Educause Security Discussion mailing list archives

Re: Wireless Guest Access


From: Joe St Sauver <joe () OREGON UOREGON EDU>
Date: Thu, 28 Sep 2006 10:23:33 -0700

Hi,

We've had a guest wireless access plan in place for about a year now. The
guests have to be "sponsored" by a University dept. The sponsor controls when
they have access to the net (day, time of day). We don't restrict where they
go once they connect. They do have to login to connect to the net so we have
an audit trail.

Any concerns about guest access to faculty/staff/student-only licensed
proprietary content or proprietary software?

I've seen a number of instances where access to those sort of resources
is controlled *not* by a formal AAA system that tracks roles and controls
access on a granular basis, but simply by CIDR netblock (or heaven
forfend, by rDNS). Thus, if a guest gets access to the network, say for
reading their email back home or surfing the web, they also get access
to all the institutionally-licensed goodies, too.

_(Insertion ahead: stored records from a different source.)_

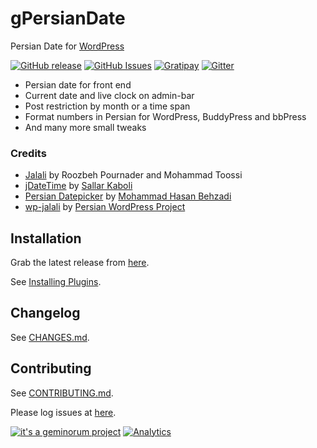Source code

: # gPersianDate

Persian Date for [WordPress](https://wordpress.org/)

[![GitHub release](https://img.shields.io/github/release/geminorum/gpersiandate.svg?style=flat)](https://github.com/geminorum/gpersiandate/releases)
[![GitHub Issues](https://img.shields.io/github/issues/geminorum/gpersiandate.svg?style=flat)](https://github.com/geminorum/gpersiandate/issues)
[![Gratipay](http://img.shields.io/gratipay/geminorum.svg?style=flat)](https://gratipay.com/geminorum/)
[![Gitter](https://badges.gitter.im/Join%20Chat.svg)](https://gitter.im/geminorum/gpersiandate?utm_source=badge&utm_medium=badge&utm_campaign=pr-badge)

* Persian date for front end
* Current date and live clock on admin-bar
* Post restriction by month or a time span
* Format numbers in Persian for WordPress, BuddyPress and bbPress
* And many more small tweaks

### Credits
* [Jalali](http://www.farsiweb.info/jalali/jalali.c) by Roozbeh Pournader and Mohammad Toossi
* [jDateTime](https://github.com/sallar/jDateTime) by [Sallar Kaboli](http://sallar.me/projects/jdatetime/)
* [Persian Datepicker](https://github.com/behzadi/persianDatepicker) by [Mohammad Hasan Behzadi](https://github.com/behzadi)
* [wp-jalali](https://wordpress.org/plugins/wp-jalali/) by [Persian WordPress Project](http://wp-persian.com/)

## Installation
Grab the latest release from [here](https://github.com/geminorum/gpersiandate/releases).

See [Installing Plugins](http://codex.wordpress.org/Managing_Plugins#Installing_Plugins).

## Changelog
See [CHANGES.md](CHANGES.md).

## Contributing
See [CONTRIBUTING.md](CONTRIBUTING.md).

Please log issues at [here](https://github.com/geminorum/gpersiandate/issues).

[![it's a geminorum project](http://img.shields.io/badge/it's_a-geminorum_project-lightgrey.svg?style=flat)](http://geminorum.ir/)
[![Analytics](https://ga-beacon.appspot.com/UA-865830-4/gpersiandate/readme?pixel)](https://github.com/geminorum/gpersiandate)

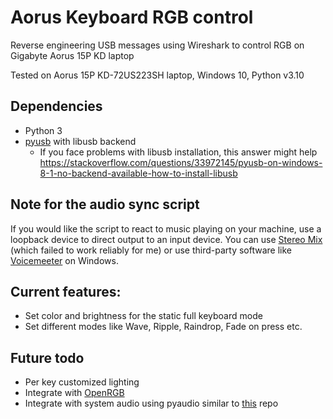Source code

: # Aorus Keyboard RGB control
Reverse engineering USB messages using Wireshark to control RGB on Gigabyte Aorus 15P KD laptop

Tested on Aorus 15P KD-72US223SH laptop, Windows 10, Python v3.10

## Dependencies
* Python 3
* [pyusb](https://github.com/pyusb/pyusb) with libusb backend
  * If you face problems with libusb installation, this answer might help https://stackoverflow.com/questions/33972145/pyusb-on-windows-8-1-no-backend-available-how-to-install-libusb

## Note for the audio sync script
If you would like the script to react to music playing on your machine, use a loopback device to direct output to an input device. You can use [Stereo Mix](https://superuser.com/questions/753061/what-is-stereo-mix-supposed-to-be-used-for-in-windows) (which failed to work reliably for me) or use third-party software like [Voicemeeter](https://vb-audio.com/Voicemeeter/index.htm) on Windows.

## Current features:
* Set color and brightness for the static full keyboard mode
* Set different modes like Wave, Ripple, Raindrop, Fade on press etc.

## Future todo
* Per key customized lighting
* Integrate with [OpenRGB](https://gitlab.com/CalcProgrammer1/OpenRGB)
* Integrate with system audio using pyaudio similar to [this](https://github.com/CosmicSubspace/MSI-Keyboard-Lights) repo

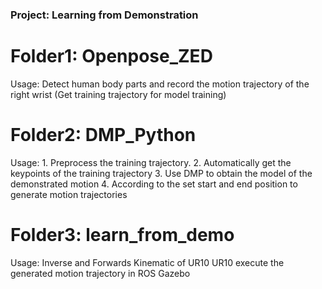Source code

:### Project: Learning from Demonstration ###

# Folder1: Openpose_ZED
   Usage: Detect human body parts and record the motion trajectory of the right wrist
             (Get training trajectory for model training)

# Folder2: DMP_Python 
Usage: 1. Preprocess the training trajectory. 
            2. Automatically get the keypoints of the training trajectory
            3. Use DMP to obtain the model of the demonstrated motion
            4. According to the set start and end position to generate motion trajectories


# Folder3: learn_from_demo 
Usage:  Inverse and Forwards Kinematic of UR10 
             UR10 execute the generated motion trajectory in ROS Gazebo


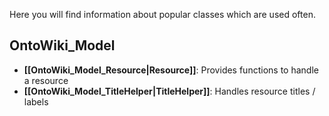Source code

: Here you will find information about popular classes which are used often.

## OntoWiki_Model
 * **[[OntoWiki_Model_Resource|Resource]]**: Provides functions to handle a resource
 * **[[OntoWiki_Model_TitleHelper|TitleHelper]]**: Handles resource titles / labels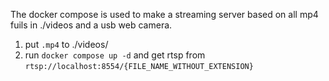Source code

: The docker compose is used to make a streaming server based on all mp4 fuils in ./videos and a usb web camera.

1. put `.mp4` to ./videos/
2. run `docker compose up -d` and get rtsp from `rtsp://localhost:8554/{FILE_NAME_WITHOUT_EXTENSION}`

I suppose you could probably require guests to agree not to access stuff
they're not supposed to access as a condition of logging on, but defining
precisely what that might be might only serve to highlight those licensed
resources and provide a sort of "shopping list" for those of dubious
integrity.

Oh yes: and just to save folks the trouble of writing, yes, obviously this
is *not* a new problem unique to wireless guest access deployments (for
example, it has always been a problem which has existed for open wired
jacks in publicly accessible spaces, or for residential network connections
that end up shared with friends who aren't currently attending the
institution, just to mention a couple of well known scenarios).